═════ DATA FOR ANALYSIS

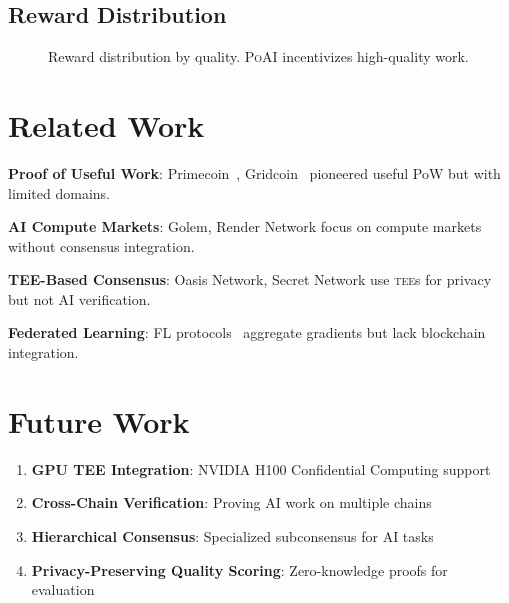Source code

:\documentclass[11pt,letterpaper]{article}
\newcommand{\PoAI}{\textsc{PoAI}}
\newcommand{\TEE}{\textsc{tee}}
\begin{document}
\subsection{Reward Distribution}

\begin{figure}[t]
\centering
{}
\caption{Reward distribution by quality. \PoAI{} incentivizes high-quality work.}
\label{fig:rewards}
\end{figure}

\section{Related Work}

\textbf{Proof of Useful Work}: Primecoin~\cite{king2013primecoin}, Gridcoin~\cite{gridcoin2014} pioneered useful PoW but with limited domains.

\textbf{AI Compute Markets}: Golem, Render Network focus on compute markets without consensus integration.

\textbf{TEE-Based Consensus}: Oasis Network, Secret Network use \TEE{}s for privacy but not AI verification.

\textbf{Federated Learning}: FL protocols~\cite{mcmahan2017communication} aggregate gradients but lack blockchain integration.

\section{Future Work}

\begin{enumerate}
    \item \textbf{GPU TEE Integration}: NVIDIA H100 Confidential Computing support
    \item \textbf{Cross-Chain Verification}: Proving AI work on multiple chains
    \item \textbf{Hierarchical Consensus}: Specialized subconsensus for AI tasks
    \item \textbf{Privacy-Preserving Quality Scoring}: Zero-knowledge proofs for evaluation
\end{enumerate}
\end{document}
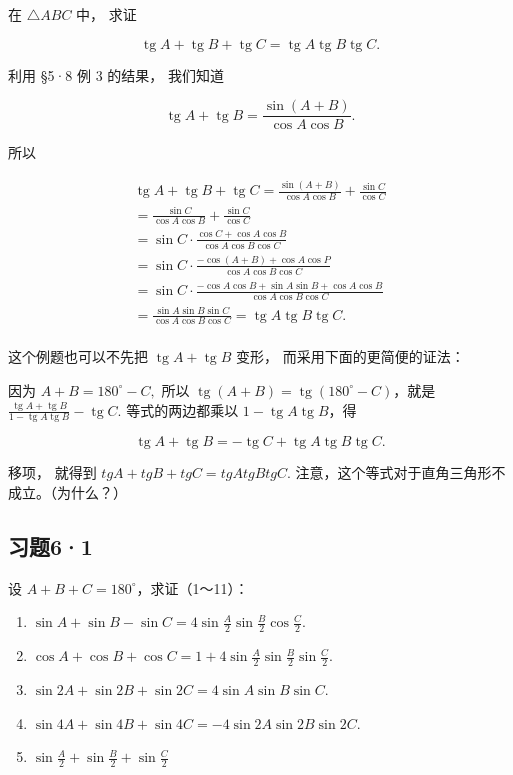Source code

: 在 \(\triangle ABC\) 中， 求证

\[
\operatorname{tg} A + \operatorname{tg} B + \operatorname{tg} C = \operatorname{tg} A \operatorname{tg} B \operatorname{tg} C.
\]

 利用 §5·8 例 3 的结果， 我们知道

\[
\operatorname{tg} A + \operatorname{tg} B = \frac {\sin (A + B)}{\cos A \cos B}.
\]

所以

\[
\begin{array}{l} \operatorname{tg} A + \operatorname{tg} B + \operatorname{tg} C = \frac {\sin (A + B)}{\cos A \cos B} + \frac {\sin C}{\cos C} \\ = \frac {\sin C}{\cos A \cos B} + \frac {\sin C}{\cos C} \\ = \sin C \cdot \frac {\cos C + \cos A \cos B}{\cos A \cos B \cos C} \\ = \sin C \cdot \frac {- \cos (A + B) + \cos A \cos P}{\cos A \cos B \cos C} \\ = \sin C \cdot \frac {- \cos A \cos B + \sin A \sin B + \cos A \cos B}{\cos A \cos B \cos C} \\ = \frac {\sin A \sin B \sin C}{\cos A \cos B \cos C} = \operatorname{tg} A \operatorname{tg} B \operatorname{tg} C. \\ \end{array}
\]

这个例题也可以不先把 \(\operatorname{tg} A + \operatorname{tg} B\)
变形， 而采用下面的更简便的证法：

因为 \(A + B = 180^{\circ} - C,\) 所以
\(\operatorname{tg}(A + B) = \operatorname{tg}(180^{\circ} - C)\)，就是
\(\frac{\operatorname{tg} A + \operatorname{tg} B}{1 - \operatorname{tg} A \operatorname{tg} B} - \operatorname{tg} C.\)
等式的两边都乘以 \(1 - \operatorname{tg} A \operatorname{tg} B\)，得

\[
\operatorname{tg} A + \operatorname{tg} B = - \operatorname{tg} C + \operatorname{tg} A \operatorname{tg} B \operatorname{tg} C.
\]

移项， 就得到 \(tg A + tg B + tg C = tg A tg B tg C.\)
注意，这个等式对于直角三角形不成立。（为什么？）

\subsection{习题6·1}

设 \(A + B + C = 180^{\circ}\)，求证（1～11）：

\begin{enumerate}
\item
  \(\sin A + \sin B - \sin C = 4\sin \frac{A}{2}\sin \frac{B}{2}\cos \frac{C}{2}\).
\item
  \(\cos A + \cos B + \cos C = 1 + 4\sin \frac{A}{2}\sin \frac{B}{2}\sin \frac{C}{2}\).
\item
  \(\sin 2A + \sin 2B + \sin 2C = 4\sin A\sin B\sin C.\)
\item
  \(\sin 4A + \sin 4B + \sin 4C = -4\sin 2A\sin 2B\sin 2C.\)
\item
  \(\sin \frac{A}{2} + \sin \frac{B}{2} + \sin \frac{C}{2}\)
\end{enumerate}

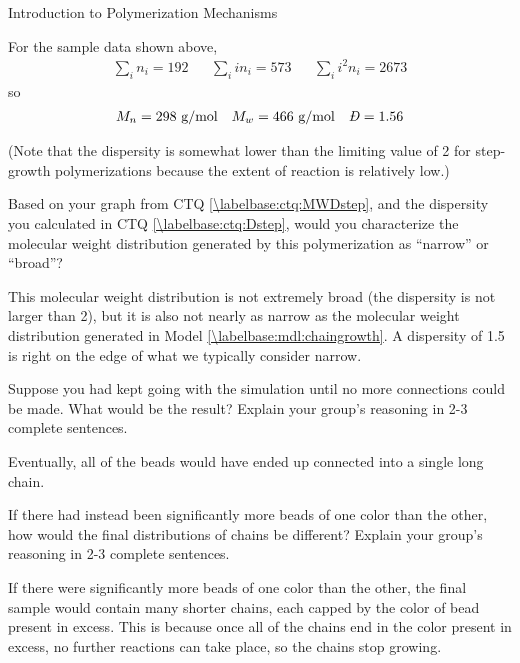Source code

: \begin{activity}{Introduction to Polymerization Mechanisms}
\begin{ctqs}
\begin{solution}[3in]
{			For the sample data shown above,
			\begin{align*}
				\sum_i n_i = 192 && \sum_i i n_i = 573 && \sum_i i^2 n_i = 2673
			\end{align*}
			so
			\begin{align*}
				M_n = 298\text{ g/mol} && M_w = 466\text{ g/mol} && \PDImath = 1.56
			\end{align*}
			
			(Note that the dispersity is somewhat lower than the limiting value of 2 for step-growth polymerizations because the extent of reaction is relatively low.)
		}\end{solution}
	
	\question Based on your graph from CTQ \ref{\labelbase:ctq:MWDstep}, and the dispersity you calculated in CTQ \ref{\labelbase:ctq:Dstep}, would you characterize the molecular weight distribution generated by this polymerization as ``narrow'' or ``broad''?  %
	
		\begin{solution}[1in]
			This molecular weight distribution is not extremely broad (the dispersity is not larger than 2), but it is also not nearly as narrow as the molecular weight distribution generated in Model \ref{\labelbase:mdl:chaingrowth}.  A dispersity of 1.5 is right on the edge of what we typically consider narrow.
		\end{solution}
	
	\question Suppose you had kept going with the simulation until no more  connections could be made.  What would be the result?  Explain your group's reasoning in 2-3 complete sentences.
	
		\begin{solution}[1.75in]
			Eventually, all of the beads would have ended up connected into a single long chain.
		\end{solution}
	
	\question If there had instead been significantly more beads of one color than the other, how would the final distributions of chains be different?  Explain your group's reasoning in 2-3 complete sentences.
	
		\begin{solution}[1.75in]
			If there were significantly more beads of one color than the other, the final sample would contain many shorter chains, each capped by the color of bead present in excess.  This is because once all of the chains end in the color present in excess, no further reactions can take place, so the chains stop growing.
		\end{solution}
	

\end{ctqs}
\end{activity}
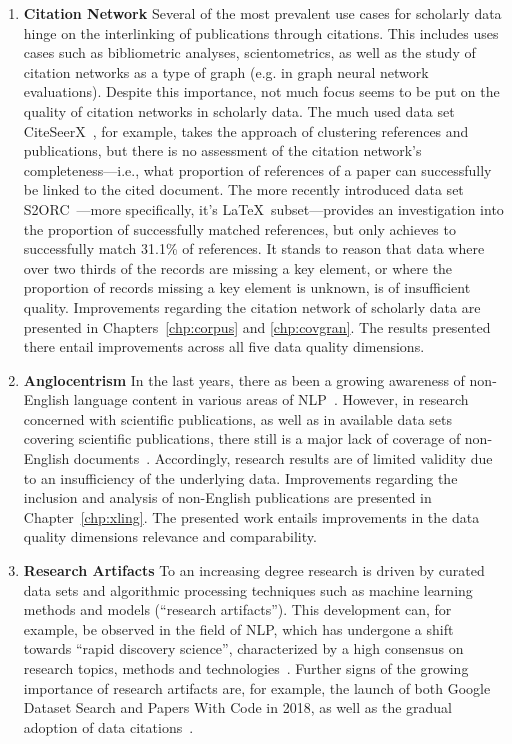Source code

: \begin{enumerate}
    \item \textbf{Citation Network} Several of the most prevalent use cases for scholarly data hinge on the interlinking of publications through citations. This includes uses cases such as bibliometric analyses, scientometrics, as well as the study of citation networks as a type of graph (e.g. in graph neural network evaluations). Despite this importance, not much focus seems to be put on the quality of citation networks in scholarly data. The much used data set CiteSeerX~\cite{Wu2015,Wu2016,Patel2021}, for example, takes the approach of clustering references and publications, but there is no assessment of the citation network's completeness---i.e., what proportion of references of a paper can successfully be linked to the cited document. The more recently introduced data set S2ORC~\cite{Lo2020}---more specifically, it's \LaTeX\ subset---provides an investigation into the proportion of successfully matched references, but only achieves to successfully match 31.1\% of references.
It stands to reason that data where over two thirds of the records are missing a key element, or where the proportion of records missing a key element is unknown, is of insufficient quality.
Improvements regarding the citation network of scholarly data are presented in Chapters~\ref{chp:corpus} and \ref{chp:covgran}. The results presented there entail improvements across all five data quality dimensions.
    \item \textbf{Anglocentrism} In the last years, there as been a growing awareness of non-English language content in various areas of NLP~\cite{Dabre2020,Yu2022,Ramesh2023}. However, in research concerned with scientific publications, as well as in available data sets covering scientific publications, there still is a major lack of coverage of non-English documents~\cite{Vera-Baceta2019,Liu2019,Moed2018,Moskaleva2019,MartinMartin2021}.
Accordingly, research results are of limited validity due to an insufficiency of the underlying data.
Improvements regarding the inclusion and analysis of non-English publications are presented in Chapter~\ref{chp:xling}. The presented work entails improvements in the data quality dimensions relevance and comparability.
    \item \textbf{Research Artifacts} To an increasing degree research is driven by curated data sets and algorithmic processing techniques such as machine learning methods and models (``research artifacts''). This development can, for example, be observed in the field of NLP, which has undergone a shift towards ``rapid discovery science'', characterized by a high consensus on research topics, methods and technologies~\cite{Jurgens2018}. Further signs of the growing importance of research artifacts are, for example, the launch of both Google Dataset Search and Papers With Code in 2018, as well as the gradual adoption of data citations~\cite{Kratz2015}.

\end{enumerate}
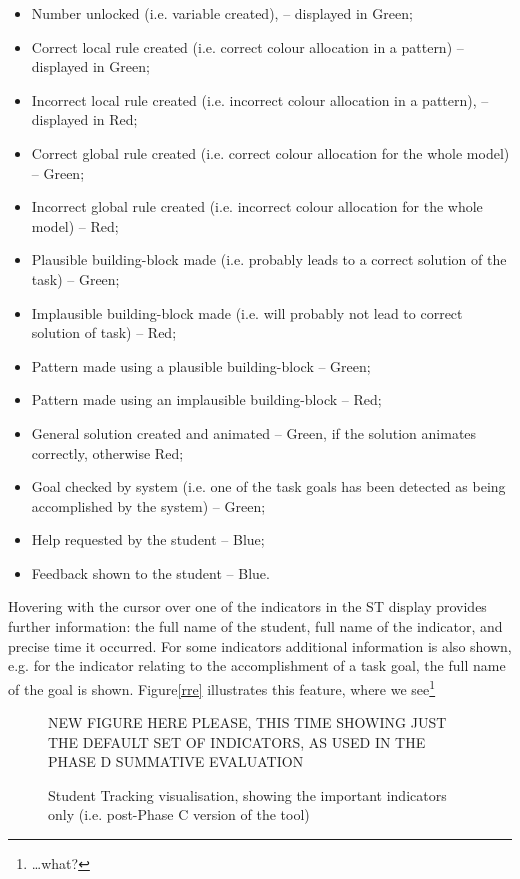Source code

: \begin{itemize}
        	\item Number unlocked (i.e. variable created), – displayed in Green;
        	\item Correct local rule created (i.e. correct colour
              allocation in a pattern) – displayed in Green;
        	\item Incorrect local rule created (i.e. incorrect colour
              allocation in a pattern), – displayed in Red;
        	\item Correct global rule created (i.e. correct colour
              allocation for the whole model) – Green;
        	\item Incorrect global rule created (i.e. incorrect colour
              allocation for the whole model) – Red;
        	\item Plausible building-block made (i.e. probably leads
              to a correct solution of the task) – Green;
        	\item Implausible building-block made (i.e. will probably
              not lead to correct solution of task) – Red;
        	\item Pattern made using a plausible building-block – Green; 
        	\item Pattern made using an implausible building-block –
              Red;
        	\item General solution created and animated – Green, if
              the solution animates correctly, otherwise Red;
        	\item Goal checked by system (i.e. one of the task goals
              has been detected as being accomplished by the system) –
              Green;
        	\item Help requested by the student – Blue; 
        	\item Feedback shown to the student – Blue.
  \end{itemize}
 
Hovering with the cursor over one of the indicators in the ST display
provides further  information: the full name of the student, full name
of the indicator, and precise time it occurred. For some indicators
additional information is also shown, e.g. for the indicator relating
to the accomplishment of a task goal, the full name of the goal is
shown.  Figure\ref{rre} illustrates this feature, where we
see\footnote{\ldots what?}

\begin{figure}[htbp]
  \centering 
  NEW FIGURE HERE PLEASE, THIS TIME SHOWING JUST THE
  DEFAULT SET OF INDICATORS, AS USED IN THE PHASE D SUMMATIVE
  EVALUATION
  \caption{Student Tracking visualisation, showing the important
    indicators only (i.e. post-Phase C version of the tool)}
  \label{fig:stex}
\end{figure}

══════════

Copy exactly what appears in the entries, beginning with the first line and ending with the line that has "not AI verification.", but not the pictures.

Source code

:\documentclass[11pt,letterpaper]{article}
\newcommand{\PoAI}{\textsc{PoAI}}
\newcommand{\TEE}{\textsc{tee}}
\begin{document}
\subsection{Reward Distribution}

\begin{figure}[t]
\centering
{}
\caption{Reward distribution by quality. \PoAI{} incentivizes high-quality work.}
\label{fig:rewards}
\end{figure}

\section{Related Work}

\textbf{Proof of Useful Work}: Primecoin~\cite{king2013primecoin}, Gridcoin~\cite{gridcoin2014} pioneered useful PoW but with limited domains.

\textbf{AI Compute Markets}: Golem, Render Network focus on compute markets without consensus integration.

\textbf{TEE-Based Consensus}: Oasis Network, Secret Network use \TEE{}s for privacy but not AI verification.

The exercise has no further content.